→ **WHAT IS EXPECTED**: I'd like every entry transcribed word for word, with no pictures.

+++

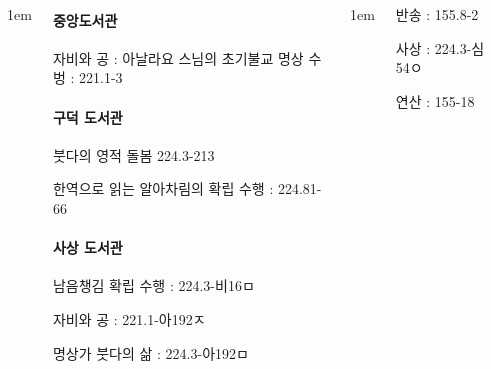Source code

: \documentclass[	20pt, 
							a1paper, 
							portrait, %
							margin=0mm, %
							innermargin=10mm,  		%
							colspace=5mm, 
							subcolspace=0mm
							]{tikzposter}
\begin{document}
\begin{columns}
{\begin{LARGE}
				\end{LARGE}
			} %

			{
					\setlength{\leftmargini}{4em}
					\setlength{\labelsep} {1em}
				\begin{LARGE}

		\paragraph{중앙도서관}

		자비와 공 : 아날라요 스님의 초기불교 명상 수벙 : 221.1-3

		\paragraph{		구덕 도서관}

		붓다의 영적 돌봄 224.3-213

		한역으로 읽는 알아차림의 확립 수행 : 224.81-66

		\paragraph{사상 도서관}

		남음챙김 확립 수행 : 224.3-비16ㅁ

		자비와 공 : 221.1-아192ㅈ

		명상가 붓다의 삶 : 224.3-아192ㅁ

				\end{LARGE}
			} %


			{
					\setlength{\leftmargini}{4em}
					\setlength{\labelsep} {1em}
				\begin{LARGE}
반송  : 155.8-2  %

사상  :  224.3-심54ㅇ %

연산  :  155-18    %



				\end{LARGE}
			}



	\end{columns}
\end{document}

+++

→ **ANSWER SPACE**:
Source code

: \documentclass[	20pt, 
							a1paper, 
							portrait, %
							margin=0mm, %
							innermargin=10mm,  		%
							colspace=5mm, 
							subcolspace=0mm
							]{tikzposter}
\begin{document}
\begin{columns}
{\begin{LARGE}
				\end{LARGE}
			} %

			{
					\setlength{\leftmargini}{4em}
					\setlength{\labelsep} {1em}
				\begin{LARGE}

		\paragraph{중앙도서관}

		자비와 공 : 아날라요 스님의 초기불교 명상 수벙 : 221.1-3

		\paragraph{		구덕 도서관}

		붓다의 영적 돌봄 224.3-213

		한역으로 읽는 알아차림의 확립 수행 : 224.81-66

		\paragraph{사상 도서관}

		남음챙김 확립 수행 : 224.3-비16ㅁ

		자비와 공 : 221.1-아192ㅈ

		명상가 붓다의 삶 : 224.3-아192ㅁ

				\end{LARGE}
			} %


			{
					\setlength{\leftmargini}{4em}
					\setlength{\labelsep} {1em}
				\begin{LARGE}
반송  : 155.8-2  %

사상  :  224.3-심54ㅇ %

연산  :  155-18    %



				\end{LARGE}
			}



	\end{columns}
\end{document}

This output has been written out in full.